WORK INSTRUCTIONS
Lift out, unaltered, the lines of the material below between the line holding "výchovných cílů na" and the line holding "oblastí skautské praxe)", counting both.

START EXCERPTED RECORDS

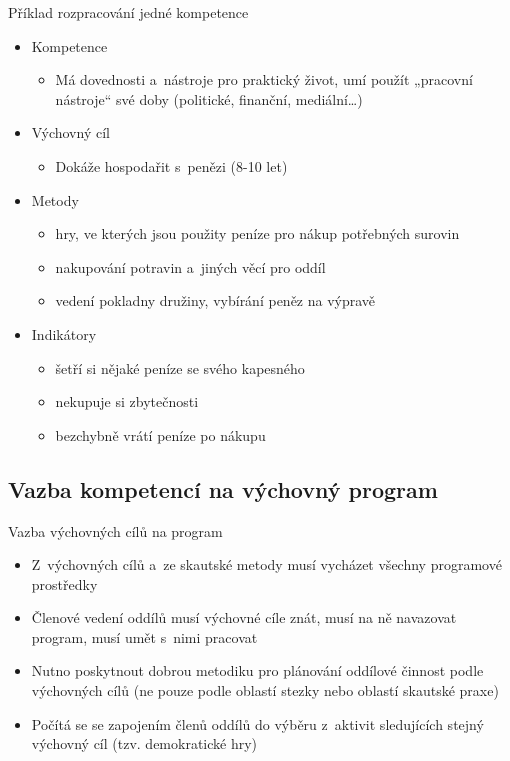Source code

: \documentclass[compress,xelatex,xcolor=dvipsnames,print]{beamer}
\begin{document}
\begin{frame}{Příklad rozpracování jedné kompetence}
\begin{itemize}
\item Kompetence
 \begin{itemize}
 \item Má dovednosti a~nástroje pro praktický život, umí použít „pracovní nástroje“ své doby (politické, finanční, mediální\ldots)
 \end{itemize}
\item Výchovný cíl
 \begin{itemize}
 \item Dokáže hospodařit s~penězi (8-10 let)
 \end{itemize}
\item Metody
 \begin{itemize}
 \item hry, ve kterých jsou použity peníze pro nákup potřebných surovin
 \item nakupování potravin a~jiných věcí pro oddíl
 \item vedení pokladny družiny, vybírání peněz na výpravě
 \end{itemize}
\item Indikátory
\begin{itemize}
 \item šetří si nějaké peníze se svého kapesného
 \item nekupuje si zbytečnosti
 \item bezchybně vrátí peníze po nákupu
\end{itemize}
\end{itemize}
\end{frame}

\subsection{Vazba kompetencí na výchovný program}

\begin{frame}{Vazba výchovných cílů na program}
\begin{itemize}
\item Z~výchovných cílů a~ze skautské metody musí vycházet všechny programové prostředky
\item Členové vedení oddílů musí výchovné cíle znát, musí na ně navazovat program, musí umět s~nimi pracovat
\item Nutno poskytnout dobrou metodiku pro plánování oddílové činnost podle výchovných cílů (ne pouze podle oblastí stezky nebo oblastí skautské praxe)
\item Počítá se se zapojením členů oddílů do výběru z~aktivit sledujících stejný výchovný cíl (tzv. demokratické hry)
\end{itemize}
\end{frame}
\end{document}
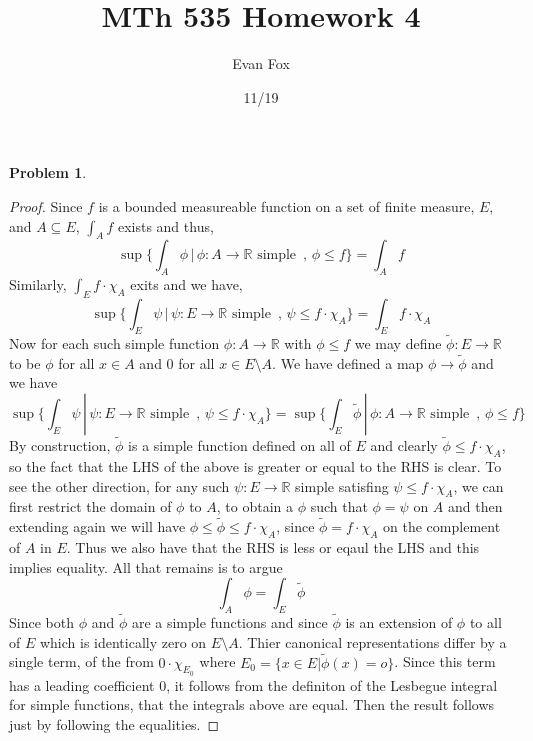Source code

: \documentclass{article}
\title{MTh 535 Homework 4}
\author{Evan Fox}
\date{11/19}
\newcommand{\R}{\mathbb{R}}
\newcommand{\tphi}{\tilde{\phi}}
\newtheorem{prb}{Problem}
\begin{document}
\maketitle
	    \begin{prb}  \end{prb} 
	    \begin{proof} 
	    	Since $f$ is a bounded measureable function on a set of finite measure, $E$, and $A 
		\subseteq E$, $\int_A f$ exists and thus, 
		\[ \sup\{\int_A \phi \, | \, \phi:A \to \R \text{ simple } \, , \, \phi \leq f \} = \int_A f \] 
		Similarly, $\int_E f \cdot \chi_A$ exits and we have, 
		\[ \sup\{\int_E \psi \, | \, \psi:E \to \R \text{ simple } \, , \, \psi \leq f \cdot \chi_A \} = \int_E f \cdot \chi_A \] 
		Now for each such simple function $\phi:A \to \R$ with $\phi \leq f$ we may define $\tphi: E \to \R$ to be $\phi$ for all $x \in A$ and $0$ for all $x \in E \setminus A$.  We have defined a map $\phi \to \tphi$ and we have 
		\[ \sup\{\int_E \psi \, | \, \psi:E \to \R \text{ simple } \, , \, \psi \leq f \cdot \chi_A \} = 
		\sup\{\int_E \tphi \, | \, \phi:A \to \R \text{ simple } \, , \, \phi \leq f \} \] 
By construction, $\tphi$ is a simple function defined on all of $E$ and clearly $\tphi \leq f \cdot \chi_A$, so the fact that the LHS of the above is greater or equal to the RHS is clear. To see the other direction, for any such $\psi:E \to \R$ simple satisfing $\psi \leq f \cdot \chi_A$, we can first restrict the domain of $\phi$ to $A$, to obtain a $\phi$ 
such that $\phi = \psi$ on $A$ and then extending again we will have $\phi \leq \tphi \leq f \cdot \chi_A$, since $\tphi = f \cdot \chi_A$ on the complement of $A$ in $E$. Thus we also have that the RHS is less or eqaul the LHS and this implies equality. 
All that remains is to argue 
\[ \int_A \phi = \int_E \tphi \] 
Since both $\phi$  and $\tphi$ are a simple functions and since $\tphi$ is an extension of $\phi$ to all of $E$ which is identically zero on $E \setminus A$. Thier canonical representations differ by a single term, of the from $0\cdot \chi_{E_0}$ where $E_0 = \{ x \in E | \tphi(x) = o \}$. Since this term has a leading coefficient $0$, it follows from the definiton of the Lesbegue integral for simple functions, that the integrals above are equal. Then the result follows just by following the equalities. 


	    \end{proof} 
\end{document}
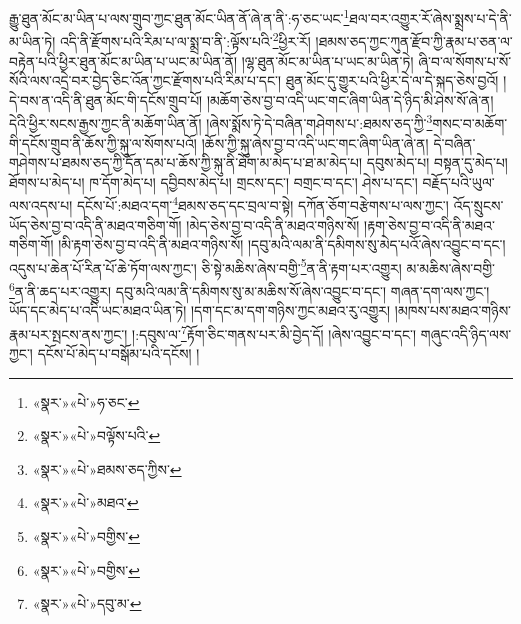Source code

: རྒྱུ་ཐུན་མོང་མ་ཡིན་པ་ལས་གྲུབ་ཀྱང་ཐུན་མོང་ཡིན་ནོ་ཞེ་ན་ནི་:ཧ་ཅང་ཡང་\footnote{«སྣར་»«པེ་»ཧ་ཅང་}ཐལ་བར་འགྱུར་རོ་ཞེས་སྨྲས་པ་དེ་ནི་མ་ཡིན་ཏེ། འདི་ནི་རྫོགས་པའི་རིམ་པ་ལ་སྨྲ་བ་ནི་:ལྟོས་པའི་\footnote{«སྣར་»«པེ་»བལྟོས་པའི་}ཕྱིར་རོ། །ཐམས་ཅད་ཀྱང་ཀུན་རྫོབ་ཀྱི་རྣམ་པ་ཅན་ལ་བརྟེན་པའི་ཕྱིར་ཐུན་མོང་མ་ཡིན་པ་ཡང་མ་ཡིན་ནོ། །ལྷ་ཐུན་མོང་མ་ཡིན་པ་ཡང་མ་ཡིན་ཏེ། ཞི་བ་ལ་སོགས་པ་སོ་སོའི་ལས་འདྲེ་བར་བྱེད་ཅིང་འོན་ཀྱང་རྫོགས་པའི་རིམ་པ་དང་། ཐུན་མོང་དུ་གྱུར་པའི་ཕྱིར་དེ་ལ་དེ་སྐད་ཅེས་བྱའོ། །དེ་བས་ན་འདི་ནི་ཐུན་མོང་གི་དངོས་གྲུབ་པོ། །མཆོག་ཅེས་བྱ་བ་འདི་ཡང་གང་ཞིག་ཡིན་དེ་ཉིད་མི་ཤེས་སོ་ཞེ་ན། དེའི་ཕྱིར་སངས་རྒྱས་ཀྱང་ནི་མཆོག་ཡིན་ནོ། །ཞེས་སྨོས་ཏེ་དེ་བཞིན་གཤེགས་པ་:ཐམས་ཅད་ཀྱི་\footnote{«སྣར་»«པེ་»ཐམས་ཅད་ཀྱིས་}གསང་བ་མཆོག་གི་དངོས་གྲུབ་ནི་ཆོས་ཀྱི་སྐུ་ལ་སོགས་པའོ། །ཆོས་ཀྱི་སྐུ་ཞེས་བྱ་བ་འདི་ཡང་གང་ཞིག་ཡིན་ཞེ་ན། དེ་བཞིན་གཤེགས་པ་ཐམས་ཅད་ཀྱི་དོན་དམ་པ་ཆོས་ཀྱི་སྐུ་ནི་ཐོག་མ་མེད་པ་ཐ་མ་མེད་པ། དབུས་མེད་པ། བསྟན་དུ་མེད་པ། ཐོགས་པ་མེད་པ། ཁ་དོག་མེད་པ། དབྱིབས་མེད་པ། གྲངས་དང་། བགྲང་བ་དང་། ཤེས་པ་དང་། བརྗོད་པའི་ཡུལ་ལས་འདས་པ། དངོས་པོ་:མཐའ་དག་\footnote{«སྣར་»«པེ་»མཐའ་}ཐམས་ཅད་དང་བྲལ་བ་སྟེ། དཀོན་ཅོག་བརྩེགས་པ་ལས་ཀྱང་། འོད་སྲུངས་ཡོད་ཅེས་བྱ་བ་འདི་ནི་མཐའ་གཅིག་གོ། །མེད་ཅེས་བྱ་བ་འདི་ནི་མཐའ་གཉིས་སོ། །རྟག་ཅེས་བྱ་བ་འདི་ནི་མཐའ་གཅིག་གོ། །མི་རྟག་ཅེས་བྱ་བ་འདི་ནི་མཐའ་གཉིས་སོ། །དབུ་མའི་ལམ་ནི་དམིགས་སུ་མེད་པའོ་ཞེས་འབྱུང་བ་དང་། འདུས་པ་ཆེན་པོ་རིན་པོ་ཆེ་ཏོག་ལས་ཀྱང་། ཅི་སྟེ་མཆིས་ཞེས་བགྱི་\footnote{«སྣར་»«པེ་»བགྱིས་}ན་ནི་རྟག་པར་འགྱུར། མ་མཆིས་ཞེས་བགྱི་\footnote{«སྣར་»«པེ་»བགྱིས་}ན་ནི་ཆད་པར་འགྱུར། དབུ་མའི་ལམ་ནི་དམིགས་སུ་མ་མཆིས་སོ་ཞེས་འབྱུང་བ་དང་། གཞན་དག་ལས་ཀྱང་། ཡོད་དང་མེད་པ་འདི་ཡང་མཐའ་ཡིན་ཏེ། །དག་དང་མ་དག་གཉིས་ཀྱང་མཐའ་རུ་འགྱུར། །མཁས་པས་མཐའ་གཉིས་རྣམ་པར་སྤངས་ནས་ཀྱང་། །:དབུས་ལ་\footnote{«སྣར་»«པེ་»དབུ་མ་}རྟོག་ཅིང་གནས་པར་མི་བྱེད་དོ། །ཞེས་འབྱུང་བ་དང་། གཞུང་འདི་ཉིད་ལས་ཀྱང་། དངོས་པོ་མེད་པ་བསྒོམ་པའི་དངོས། །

END EXCERPTED RECORDS

OUTPUT BELOW
\begin{frame}{Vazba výchovných cílů na program}
\begin{itemize}
\item Z~výchovných cílů a~ze skautské metody musí vycházet všechny programové prostředky
\item Členové vedení oddílů musí výchovné cíle znát, musí na ně navazovat program, musí umět s~nimi pracovat
\item Nutno poskytnout dobrou metodiku pro plánování oddílové činnost podle výchovných cílů (ne pouze podle oblastí stezky nebo oblastí skautské praxe)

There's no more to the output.